Portugal teve o último surto de sarampo em 2017 devido a um caso importado. Antes disso, Portugal teve 12 anos sem transmissão endêmica de sarampo. No surto atual, a transmissão e contágio do sarampo ocorreu a nível hospitalar ou nos cuidados primários de saúde. Após o diagnóstico dos primeiros pacientes, a implementação de medidas proativas de controlo foram importantes, de forma a controlar o surto e a evitar um maior número de casos secundários. As principais medidas incluíram a notificação, o isolamento dos casos, a listagem de casos suscetíveis, o rastreamento do contágio, a triagem de novos casos e a imunização da população mais suscetível 61.

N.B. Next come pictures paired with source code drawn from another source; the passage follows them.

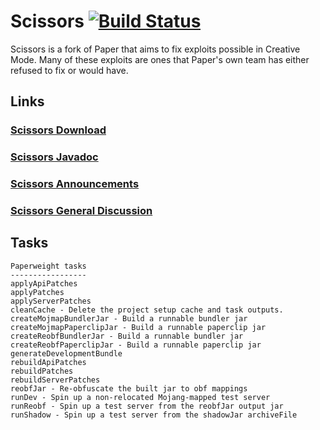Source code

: # Scissors [![Build Status](https://ci.scissors.gg/job/Scissors/job/1.20.2/badge/icon)](https://ci.scissors.gg/job/Scissors/job/1.20.2/)

Scissors is a fork of Paper that aims to fix exploits possible in Creative Mode. Many of these exploits are ones that
Paper's own team has either refused to fix or would have.

## Links
### [Scissors Download](https://ci.plex.us.org/job/Scissors)
### [Scissors Javadoc](https://javadoc.scissors.gg/1.20.2)
### [Scissors Announcements](https://totalfreedom.tf/forums/scissors-announcements.55)
### [Scissors General Discussion](https://totalfreedom.tf/forums/scissors-discussion.56/)

## Tasks
```
Paperweight tasks
-----------------
applyApiPatches
applyPatches
applyServerPatches
cleanCache - Delete the project setup cache and task outputs.
createMojmapBundlerJar - Build a runnable bundler jar
createMojmapPaperclipJar - Build a runnable paperclip jar
createReobfBundlerJar - Build a runnable bundler jar
createReobfPaperclipJar - Build a runnable paperclip jar
generateDevelopmentBundle
rebuildApiPatches
rebuildPatches
rebuildServerPatches
reobfJar - Re-obfuscate the built jar to obf mappings
runDev - Spin up a non-relocated Mojang-mapped test server
runReobf - Spin up a test server from the reobfJar output jar
runShadow - Spin up a test server from the shadowJar archiveFile
```
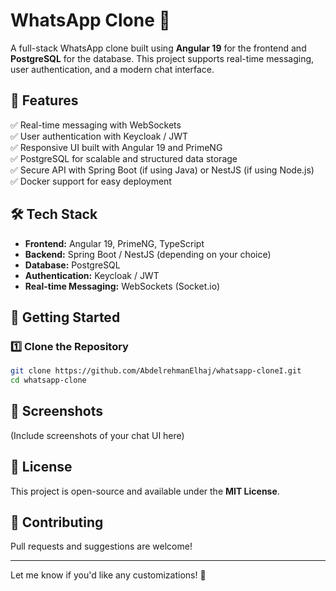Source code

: # WhatsApp Clone 🚀  

A full-stack WhatsApp clone built using **Angular 19** for the frontend and **PostgreSQL** for the database. This project supports real-time messaging, user authentication, and a modern chat interface.  

## 📌 Features  
✅ Real-time messaging with WebSockets  
✅ User authentication with Keycloak / JWT  
✅ Responsive UI built with Angular 19 and PrimeNG  
✅ PostgreSQL for scalable and structured data storage  
✅ Secure API with Spring Boot (if using Java) or NestJS (if using Node.js)  
✅ Docker support for easy deployment  

## 🛠 Tech Stack  
- **Frontend:** Angular 19, PrimeNG, TypeScript  
- **Backend:** Spring Boot / NestJS (depending on your choice)  
- **Database:** PostgreSQL  
- **Authentication:** Keycloak / JWT  
- **Real-time Messaging:** WebSockets (Socket.io)  

## 🚀 Getting Started  

### 1️⃣ Clone the Repository  
```bash
git clone https://github.com/AbdelrehmanElhaj/whatsapp-cloneI.git
cd whatsapp-clone
```

## 📸 Screenshots  
(Include screenshots of your chat UI here)  

## 💜 License  
This project is open-source and available under the **MIT License**.  

## 🤝 Contributing  
Pull requests and suggestions are welcome!  

---

Let me know if you'd like any customizations! 🚀

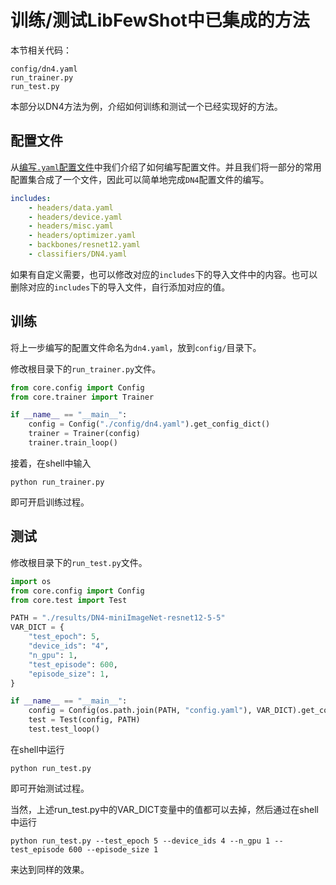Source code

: # 训练/测试LibFewShot中已集成的方法

本节相关代码：
```
config/dn4.yaml
run_trainer.py
run_test.py
```

本部分以DN4方法为例，介绍如何训练和测试一个已经实现好的方法。

## 配置文件

从[编写`.yaml`配置文件](./t0-write_a_config_yaml.md)中我们介绍了如何编写配置文件。并且我们将一部分的常用配置集合成了一个文件，因此可以简单地完成`DN4`配置文件的编写。

```yaml
includes:
	- headers/data.yaml
	- headers/device.yaml
	- headers/misc.yaml
	- headers/optimizer.yaml
	- backbones/resnet12.yaml
	- classifiers/DN4.yaml
```

如果有自定义需要，也可以修改对应的`includes`下的导入文件中的内容。也可以删除对应的`includes`下的导入文件，自行添加对应的值。

## 训练

将上一步编写的配置文件命名为`dn4.yaml`，放到`config/`目录下。

修改根目录下的`run_trainer.py`文件。

```python
from core.config import Config
from core.trainer import Trainer

if __name__ == "__main__":
    config = Config("./config/dn4.yaml").get_config_dict()
    trainer = Trainer(config)
    trainer.train_loop()
```

接着，在shell中输入

```shell
python run_trainer.py
```

即可开启训练过程。

## 测试

修改根目录下的`run_test.py`文件。

```python
import os
from core.config import Config
from core.test import Test

PATH = "./results/DN4-miniImageNet-resnet12-5-5"
VAR_DICT = {
    "test_epoch": 5,
    "device_ids": "4",
    "n_gpu": 1,
    "test_episode": 600,
    "episode_size": 1,
}

if __name__ == "__main__":
    config = Config(os.path.join(PATH, "config.yaml"), VAR_DICT).get_config_dict()
    test = Test(config, PATH)
    test.test_loop()

```

在shell中运行

```shell
python run_test.py
```

即可开始测试过程。

当然，上述run_test.py中的VAR_DICT变量中的值都可以去掉，然后通过在shell中运行

```shell
python run_test.py --test_epoch 5 --device_ids 4 --n_gpu 1 --test_episode 600 --episode_size 1
```

来达到同样的效果。
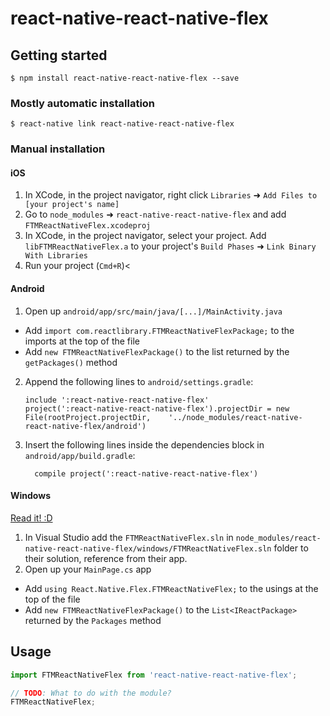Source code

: 
# react-native-react-native-flex

## Getting started

`$ npm install react-native-react-native-flex --save`

### Mostly automatic installation

`$ react-native link react-native-react-native-flex`

### Manual installation


#### iOS

1. In XCode, in the project navigator, right click `Libraries` ➜ `Add Files to [your project's name]`
2. Go to `node_modules` ➜ `react-native-react-native-flex` and add `FTMReactNativeFlex.xcodeproj`
3. In XCode, in the project navigator, select your project. Add `libFTMReactNativeFlex.a` to your project's `Build Phases` ➜ `Link Binary With Libraries`
4. Run your project (`Cmd+R`)<

#### Android

1. Open up `android/app/src/main/java/[...]/MainActivity.java`
  - Add `import com.reactlibrary.FTMReactNativeFlexPackage;` to the imports at the top of the file
  - Add `new FTMReactNativeFlexPackage()` to the list returned by the `getPackages()` method
2. Append the following lines to `android/settings.gradle`:
  	```
  	include ':react-native-react-native-flex'
  	project(':react-native-react-native-flex').projectDir = new File(rootProject.projectDir, 	'../node_modules/react-native-react-native-flex/android')
  	```
3. Insert the following lines inside the dependencies block in `android/app/build.gradle`:
  	```
      compile project(':react-native-react-native-flex')
  	```

#### Windows
[Read it! :D](https://github.com/ReactWindows/react-native)

1. In Visual Studio add the `FTMReactNativeFlex.sln` in `node_modules/react-native-react-native-flex/windows/FTMReactNativeFlex.sln` folder to their solution, reference from their app.
2. Open up your `MainPage.cs` app
  - Add `using React.Native.Flex.FTMReactNativeFlex;` to the usings at the top of the file
  - Add `new FTMReactNativeFlexPackage()` to the `List<IReactPackage>` returned by the `Packages` method


## Usage
```javascript
import FTMReactNativeFlex from 'react-native-react-native-flex';

// TODO: What to do with the module?
FTMReactNativeFlex;
```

Portugal é um dos países da Europa que apresenta um elevado nível de cobertura vacinal em relação à VASPR (figura 14 e 15), e em 2017 a cobertura vacinal de VASPR na segunda dose foi de 96% 61.

Segundo o Centro Europeu de Prevenção e Controle de Doenças, Portugal relatou a confirmação de 112 casos de sarampo em 2018, no dia 28 de maio. Além destes, 26 casos aguardam o resultado dos testes laboratoriais. Dos casos confirmados, 111 são adultos e 89 (79%) são profissionais de saúde. A maioria dos casos ocorreram no norte do país 62.

A grande incidência entre os profissionais de saúde direciona a atenção para a necessidade de implementação de medidas de forma a garantir a proteção deste grupo, sendo importante implementar medidas de vacinação, controlo de infeção e prevenção

61.

8.5.

Projeto

Devido ao surto de sarampo que atualmente afeta a Europa e coloca Portugal em elevado risco, em virtude da existência de grupos de indivíduos não vacinados, surgiu a ideia de dar a conhecer aos utentes da FLASMVNG e à comunidade informação importante sobre o sarampo. É importante como farmacêutica e profissional de saúde com proximidade da comunidade esclarecer e clarificar as dúvidas que possam surgir sobre a vacinação e o sarampo. Como tal, foi distribuído aos utentes um panfleto informativo sobre o sarampo, sobre os seus sintomas, complicações, a forma de prevenção e a importância da vacinação (anexo VI).

Este panfleto foi distribuído durante a Semana Europeia da Vacinação de 2018 que decorreu entre 23 e 29 de abril, sendo organizada pela Direção-Geral da Saúde em parceria com a OMS. Esta semana tinha como lema: ‘’As vacinas funcionam, proteja-se a si e aos que o rodeiam de doenças graves’’.

Durante esta semana foi possível esclarecer os utentes sobre a importância da vacinação e os possíveis efeitos secundários das vacinas. Esta campanha tinha como objetivo sensibilizar as pessoas para a importância da vacinação na proteção da saúde, quer dos vacinados, quer daqueles que não podem ser vacinados, através da imunidade de grupo.

Pretendeu-se também alertar os adolescentes, pais e restantes profissionais de saúde para optarem por escolhas fundamentadas quanto à vacinação e de forma a alertar para os riscos da não vacinação e as complicações do sarampo.

Através desta campanha de sensibilização foi possível demonstrar que o farmacêutico apresenta um papel interventivo na abordagem de temas diretamente relacionados com a saúde da comunidade, estreitando a sua relação com a mesma.